Your goal: Without the pictures, retype each line below exactly as it stands.

Data to use:
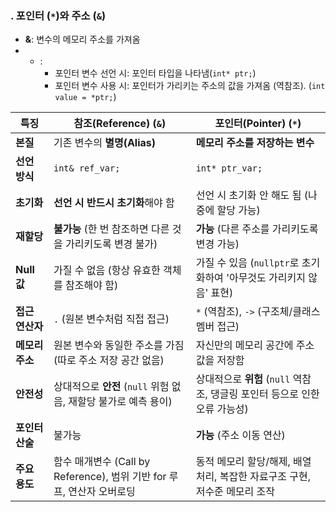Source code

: 
### . 포인터 (`*`)와 주소 (`&`)

- **&**: 변수의 메모리 주소를 가져옴
- * : 
    - 포인터 변수 선언 시: 포인터 타입을 나타냄(`int* ptr;`)
    - 포인터 변수 사용 시: 포인터가 가리키는 주소의 값을 가져옴 (역참조). (`int value = *ptr;`)


| 특징 | 참조(Reference) (`&`) | 포인터(Pointer) (`*`) |
|---|---|---|
| **본질** | 기존 변수의 **별명(Alias)** | **메모리 주소를 저장하는 변수** |
| **선언 방식** | `int& ref_var;` | `int* ptr_var;` |
| **초기화** | **선언 시 반드시 초기화**해야 함 | 선언 시 초기화 안 해도 됨 (나중에 할당 가능) |
| **재할당** | **불가능** (한 번 참조하면 다른 것을 가리키도록 변경 불가) | **가능** (다른 주소를 가리키도록 변경 가능) |
| **Null 값** | 가질 수 없음 (항상 유효한 객체를 참조해야 함) | 가질 수 있음 (`nullptr`로 초기화하여 '아무것도 가리키지 않음' 표현) |
| **접근 연산자** | `.` (원본 변수처럼 직접 접근) | `*` (역참조), `->` (구조체/클래스 멤버 접근) |
| **메모리 주소** | 원본 변수와 동일한 주소를 가짐 (따로 주소 저장 공간 없음) | 자신만의 메모리 공간에 주소 값을 저장함 |
| **안전성** | 상대적으로 **안전** (`null` 위험 없음, 재할당 불가로 예측 용이) | 상대적으로 **위험** (`null` 역참조, 댕글링 포인터 등으로 인한 오류 가능성) |
| **포인터 산술** | 불가능 | **가능** (주소 이동 연산) |
| **주요 용도** | 함수 매개변수 (Call by Reference), 범위 기반 for 루프, 연산자 오버로딩 | 동적 메모리 할당/해제, 배열 처리, 복잡한 자료구조 구현, 저수준 메모리 조작 |
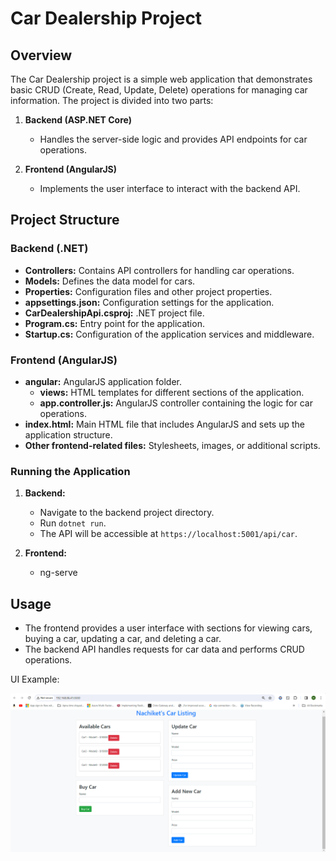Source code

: # Car Dealership Project

## Overview

The Car Dealership project is a simple web application that demonstrates basic CRUD (Create, Read, Update, Delete) operations for managing car information. The project is divided into two parts:

1. **Backend (ASP.NET Core)**
   - Handles the server-side logic and provides API endpoints for car operations.

2. **Frontend (AngularJS)**
   - Implements the user interface to interact with the backend API.

## Project Structure

### Backend (.NET)

- **Controllers:** Contains API controllers for handling car operations.
- **Models:** Defines the data model for cars.
- **Properties:** Configuration files and other project properties.
- **appsettings.json:** Configuration settings for the application.
- **CarDealershipApi.csproj:** .NET project file.
- **Program.cs:** Entry point for the application.
- **Startup.cs:** Configuration of the application services and middleware.

### Frontend (AngularJS)

- **angular:** AngularJS application folder.
  - **views:** HTML templates for different sections of the application.
  - **app.controller.js:** AngularJS controller containing the logic for car operations.
- **index.html:** Main HTML file that includes AngularJS and sets up the application structure.
- **Other frontend-related files:** Stylesheets, images, or additional scripts.


### Running the Application

1. **Backend:**
   - Navigate to the backend project directory.
   - Run `dotnet run`.
   - The API will be accessible at `https://localhost:5001/api/car`.

2. **Frontend:**
   - ng-serve

## Usage

- The frontend provides a user interface with sections for viewing cars, buying a car, updating a car, and deleting a car.
- The backend API handles requests for car data and performs CRUD operations.

UI Example:

![Screenshot](https://github.com/nachiketpatwardhan/.NET-and-AngularJS/blob/master/Screenshot%202024-03-04%20172401.png)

Result of the task:
Source code

: 
### . 포인터 (`*`)와 주소 (`&`)

- **&**: 변수의 메모리 주소를 가져옴
- * : 
    - 포인터 변수 선언 시: 포인터 타입을 나타냄(`int* ptr;`)
    - 포인터 변수 사용 시: 포인터가 가리키는 주소의 값을 가져옴 (역참조). (`int value = *ptr;`)


| 특징 | 참조(Reference) (`&`) | 포인터(Pointer) (`*`) |
|---|---|---|
| **본질** | 기존 변수의 **별명(Alias)** | **메모리 주소를 저장하는 변수** |
| **선언 방식** | `int& ref_var;` | `int* ptr_var;` |
| **초기화** | **선언 시 반드시 초기화**해야 함 | 선언 시 초기화 안 해도 됨 (나중에 할당 가능) |
| **재할당** | **불가능** (한 번 참조하면 다른 것을 가리키도록 변경 불가) | **가능** (다른 주소를 가리키도록 변경 가능) |
| **Null 값** | 가질 수 없음 (항상 유효한 객체를 참조해야 함) | 가질 수 있음 (`nullptr`로 초기화하여 '아무것도 가리키지 않음' 표현) |
| **접근 연산자** | `.` (원본 변수처럼 직접 접근) | `*` (역참조), `->` (구조체/클래스 멤버 접근) |
| **메모리 주소** | 원본 변수와 동일한 주소를 가짐 (따로 주소 저장 공간 없음) | 자신만의 메모리 공간에 주소 값을 저장함 |
| **안전성** | 상대적으로 **안전** (`null` 위험 없음, 재할당 불가로 예측 용이) | 상대적으로 **위험** (`null` 역참조, 댕글링 포인터 등으로 인한 오류 가능성) |
| **포인터 산술** | 불가능 | **가능** (주소 이동 연산) |
| **주요 용도** | 함수 매개변수 (Call by Reference), 범위 기반 for 루프, 연산자 오버로딩 | 동적 메모리 할당/해제, 배열 처리, 복잡한 자료구조 구현, 저수준 메모리 조작 |
Source code

: # Car Dealership Project

## Overview

The Car Dealership project is a simple web application that demonstrates basic CRUD (Create, Read, Update, Delete) operations for managing car information. The project is divided into two parts:

1. **Backend (ASP.NET Core)**
   - Handles the server-side logic and provides API endpoints for car operations.

2. **Frontend (AngularJS)**
   - Implements the user interface to interact with the backend API.

## Project Structure

### Backend (.NET)

- **Controllers:** Contains API controllers for handling car operations.
- **Models:** Defines the data model for cars.
- **Properties:** Configuration files and other project properties.
- **appsettings.json:** Configuration settings for the application.
- **CarDealershipApi.csproj:** .NET project file.
- **Program.cs:** Entry point for the application.
- **Startup.cs:** Configuration of the application services and middleware.

### Frontend (AngularJS)

- **angular:** AngularJS application folder.
  - **views:** HTML templates for different sections of the application.
  - **app.controller.js:** AngularJS controller containing the logic for car operations.
- **index.html:** Main HTML file that includes AngularJS and sets up the application structure.
- **Other frontend-related files:** Stylesheets, images, or additional scripts.


### Running the Application

1. **Backend:**
   - Navigate to the backend project directory.
   - Run `dotnet run`.
   - The API will be accessible at `https://localhost:5001/api/car`.

2. **Frontend:**
   - ng-serve

## Usage

- The frontend provides a user interface with sections for viewing cars, buying a car, updating a car, and deleting a car.
- The backend API handles requests for car data and performs CRUD operations.

UI Example:

![Screenshot](https://github.com/nachiketpatwardhan/.NET-and-AngularJS/blob/master/Screenshot%202024-03-04%20172401.png)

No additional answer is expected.